休校DAY 8

休校DAY 8
 本来であれば、今週ぐらいから新刊の告知がはじまるのに合わせてブログの更新をしようと計画していたんだけど、休校があって予定が狂って、こんなことになっている。まあ、いいや。私の人生は「まあいいや」が大変多いんだけど、仕方がないや、人間だもの。

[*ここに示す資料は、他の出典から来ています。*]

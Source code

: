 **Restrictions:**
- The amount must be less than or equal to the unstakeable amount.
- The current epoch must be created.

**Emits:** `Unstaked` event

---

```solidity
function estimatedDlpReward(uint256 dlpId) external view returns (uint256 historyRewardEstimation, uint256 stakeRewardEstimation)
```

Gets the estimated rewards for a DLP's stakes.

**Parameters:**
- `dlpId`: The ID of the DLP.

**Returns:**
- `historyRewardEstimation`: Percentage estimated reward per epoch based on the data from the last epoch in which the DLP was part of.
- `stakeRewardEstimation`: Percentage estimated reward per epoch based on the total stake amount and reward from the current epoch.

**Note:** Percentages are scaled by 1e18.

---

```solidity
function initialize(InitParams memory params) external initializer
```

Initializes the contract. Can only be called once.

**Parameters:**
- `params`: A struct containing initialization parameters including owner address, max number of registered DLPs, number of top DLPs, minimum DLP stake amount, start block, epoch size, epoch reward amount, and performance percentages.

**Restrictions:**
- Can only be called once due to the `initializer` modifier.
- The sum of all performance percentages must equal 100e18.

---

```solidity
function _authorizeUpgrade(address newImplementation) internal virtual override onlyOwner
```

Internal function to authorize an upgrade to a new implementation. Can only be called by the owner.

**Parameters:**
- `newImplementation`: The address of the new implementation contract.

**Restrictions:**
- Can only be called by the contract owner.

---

 今日は一年ぶりに滋賀医科大学医学部附属病院心臓血管外科に行って来た。術後二年経過で、定期検診だった。心臓は元気そのものだった。二年前、退院直後の状態を考えると、たぶん25倍ぐらい元気になっている。入院中は機材を山ほど引っぱって歩いていたタリーズコーヒーにも今日は立ち寄った(心臓にペースメーカーがくっついてて、そのコードが体から出ている時期とか、いろいろあったんだ、そういえば)。非常に懐かしい。あのとき、週末のほとんど誰もいないタリーズで、病人用のパジャマ姿でコーヒー飲んでいたのは私ぐらいのものだったが、今になってわかる。きっと異様だっただろう(いくら病院内店舗とはいえ)。

 滋賀医科大学医学部附属病院に入院していたときのことは、新潮社の考える人で書かせてもらった。「心臓へたっちゃってますけど大丈夫」だ。書きたいことがいっぱいあって、次々と書いて、掲載してもらった(編集部のみなさん、ありがとうございます)。なんだかんだと、いろいろ書いているなあと思う。

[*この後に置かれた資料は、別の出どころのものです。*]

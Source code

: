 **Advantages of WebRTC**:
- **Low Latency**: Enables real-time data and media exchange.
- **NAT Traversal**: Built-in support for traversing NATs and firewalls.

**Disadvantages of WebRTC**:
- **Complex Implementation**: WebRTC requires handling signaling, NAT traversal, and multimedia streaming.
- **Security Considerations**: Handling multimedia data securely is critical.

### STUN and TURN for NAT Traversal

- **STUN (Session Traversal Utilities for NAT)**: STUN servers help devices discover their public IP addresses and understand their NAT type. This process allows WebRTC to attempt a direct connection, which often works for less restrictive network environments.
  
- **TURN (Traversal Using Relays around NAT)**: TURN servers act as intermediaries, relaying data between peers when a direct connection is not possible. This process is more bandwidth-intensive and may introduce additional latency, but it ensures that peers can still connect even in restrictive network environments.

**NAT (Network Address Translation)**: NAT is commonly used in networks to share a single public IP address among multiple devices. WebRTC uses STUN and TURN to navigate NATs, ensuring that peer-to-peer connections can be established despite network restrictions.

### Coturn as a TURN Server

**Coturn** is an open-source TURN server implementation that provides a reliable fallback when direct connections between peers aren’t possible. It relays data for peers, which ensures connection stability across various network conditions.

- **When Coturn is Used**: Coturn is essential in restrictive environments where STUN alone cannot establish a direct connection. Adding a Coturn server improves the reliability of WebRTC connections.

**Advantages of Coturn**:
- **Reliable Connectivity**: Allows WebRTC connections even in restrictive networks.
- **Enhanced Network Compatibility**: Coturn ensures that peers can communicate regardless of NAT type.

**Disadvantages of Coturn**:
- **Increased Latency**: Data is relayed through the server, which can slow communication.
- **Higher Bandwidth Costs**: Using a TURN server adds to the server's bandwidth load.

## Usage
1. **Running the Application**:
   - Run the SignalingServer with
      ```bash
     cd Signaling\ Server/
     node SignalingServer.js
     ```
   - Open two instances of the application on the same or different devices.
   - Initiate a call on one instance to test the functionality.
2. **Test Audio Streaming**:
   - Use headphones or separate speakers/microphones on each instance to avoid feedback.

 本を翻訳するのと平行して、「犬(きみ)がいるから」(亜紀書房Webマガジンあき地)で愛犬ハリー号との生活を書いたり、「村井さんちの生活」(新潮社 考える人)でも日々の暮らしのことを書いている。自分の人生に起きたことを、かいつまんで文章にしているといった感じかな。

 よく、村井さんの人生って忙しいですねと言われる。でもそのたびに、いやいや、人生ってだれにとってもハードモードですよね……と、考える。私は書いているからわかりやすいけれど、きっと、誰の人生にも、小さな、そしてときには大きな事件は起きている。喜びも悲しみも、同じく起きている。そうですよね?

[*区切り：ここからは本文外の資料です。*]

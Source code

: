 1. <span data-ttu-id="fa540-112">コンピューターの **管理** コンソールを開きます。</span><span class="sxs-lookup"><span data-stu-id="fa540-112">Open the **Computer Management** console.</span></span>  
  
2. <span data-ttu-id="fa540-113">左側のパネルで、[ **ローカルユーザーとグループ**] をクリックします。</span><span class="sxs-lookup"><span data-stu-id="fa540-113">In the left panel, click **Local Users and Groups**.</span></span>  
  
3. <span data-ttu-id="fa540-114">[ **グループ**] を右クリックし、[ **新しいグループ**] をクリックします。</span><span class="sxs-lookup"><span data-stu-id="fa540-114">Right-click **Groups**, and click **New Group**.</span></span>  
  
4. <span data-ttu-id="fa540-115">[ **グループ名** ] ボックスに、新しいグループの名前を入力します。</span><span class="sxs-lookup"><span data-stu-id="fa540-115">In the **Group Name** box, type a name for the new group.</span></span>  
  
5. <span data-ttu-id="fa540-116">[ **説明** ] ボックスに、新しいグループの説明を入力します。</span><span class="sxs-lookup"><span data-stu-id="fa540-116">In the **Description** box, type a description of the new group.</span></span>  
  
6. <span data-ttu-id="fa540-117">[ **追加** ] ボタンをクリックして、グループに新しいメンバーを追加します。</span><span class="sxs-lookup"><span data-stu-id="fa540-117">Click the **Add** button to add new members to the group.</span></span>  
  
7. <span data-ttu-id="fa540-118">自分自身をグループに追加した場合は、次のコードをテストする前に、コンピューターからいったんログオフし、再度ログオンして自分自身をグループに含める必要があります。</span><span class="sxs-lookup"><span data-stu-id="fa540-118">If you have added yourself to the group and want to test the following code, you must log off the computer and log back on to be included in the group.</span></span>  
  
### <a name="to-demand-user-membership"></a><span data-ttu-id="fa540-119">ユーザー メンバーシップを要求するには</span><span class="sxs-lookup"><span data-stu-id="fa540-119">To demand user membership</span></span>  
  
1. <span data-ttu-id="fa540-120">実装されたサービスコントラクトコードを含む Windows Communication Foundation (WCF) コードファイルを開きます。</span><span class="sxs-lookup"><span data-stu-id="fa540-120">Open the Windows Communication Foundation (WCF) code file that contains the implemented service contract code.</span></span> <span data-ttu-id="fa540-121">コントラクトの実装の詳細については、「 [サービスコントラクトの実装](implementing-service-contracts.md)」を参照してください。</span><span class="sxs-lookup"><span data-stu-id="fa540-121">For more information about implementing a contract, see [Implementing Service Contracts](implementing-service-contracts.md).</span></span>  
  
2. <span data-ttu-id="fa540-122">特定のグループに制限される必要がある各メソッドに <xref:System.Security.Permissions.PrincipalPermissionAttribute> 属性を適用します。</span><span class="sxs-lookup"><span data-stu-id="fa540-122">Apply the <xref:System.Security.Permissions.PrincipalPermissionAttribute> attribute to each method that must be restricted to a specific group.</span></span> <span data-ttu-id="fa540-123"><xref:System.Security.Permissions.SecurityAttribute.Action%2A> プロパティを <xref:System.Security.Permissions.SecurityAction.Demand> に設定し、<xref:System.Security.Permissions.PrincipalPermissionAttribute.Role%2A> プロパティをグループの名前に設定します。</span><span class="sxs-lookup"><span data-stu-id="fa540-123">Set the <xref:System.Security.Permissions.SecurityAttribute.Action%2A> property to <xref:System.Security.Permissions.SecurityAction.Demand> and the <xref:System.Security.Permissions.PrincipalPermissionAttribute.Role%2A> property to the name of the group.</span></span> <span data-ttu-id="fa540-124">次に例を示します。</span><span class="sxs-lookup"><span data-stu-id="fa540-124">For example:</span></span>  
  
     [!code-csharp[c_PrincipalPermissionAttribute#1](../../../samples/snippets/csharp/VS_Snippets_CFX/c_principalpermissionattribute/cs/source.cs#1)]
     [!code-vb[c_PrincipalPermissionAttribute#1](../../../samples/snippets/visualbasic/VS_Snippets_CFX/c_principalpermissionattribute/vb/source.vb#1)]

 私がいろいろと書くのは、たぶん書くことによって、自分の人生に起きたさまざまなものごとを理解し、自分のなかで消化できるからなのだと思う。子どもの頃からのクセで、細かいことを細かく記憶し、細かく書き出す作業が好きだということもある。

 3月末発売の新刊は、またもや私の人生に起きた大事件を書いている。発生したのは、去年の年末、ちょうど『黄金州の殺人鬼 凶悪犯を追いつめた執念の捜査録』(亜紀書房翻訳ノンフィクション・シリーズⅢ-9)のイベントを開催しているころだった。今思い出しても、強烈な日々だったけれど、同時に、書いて、書いて、書きまくった日々でもあった。語弊があるかもしれないが、充実していた。タイトルは『兄の終い』だ。兄ちゃん、終っちまって、ごめんな。

 宣伝で終わるのもなんなので、今日のわが家の様子をおしらせ。双子はダラダラとあまちゃんを見て、ゲームをして、宿題をしていた。小学生のTくんは今日もやってきて、私に「君、いいんですか? 休校中ですよ?」と言われても怯まなかった。しかし、双子に「今日は無理」と断られ、がっくりと肩を落として去る様子がインタフォンに映っていた。ごめんよ、Tくん。でもちょっと笑った。


昨日のゆうごはん:近江牛の薄切り(安いやつ)と、カット野菜を炒めたもの。ごはん。味噌汁。納豆。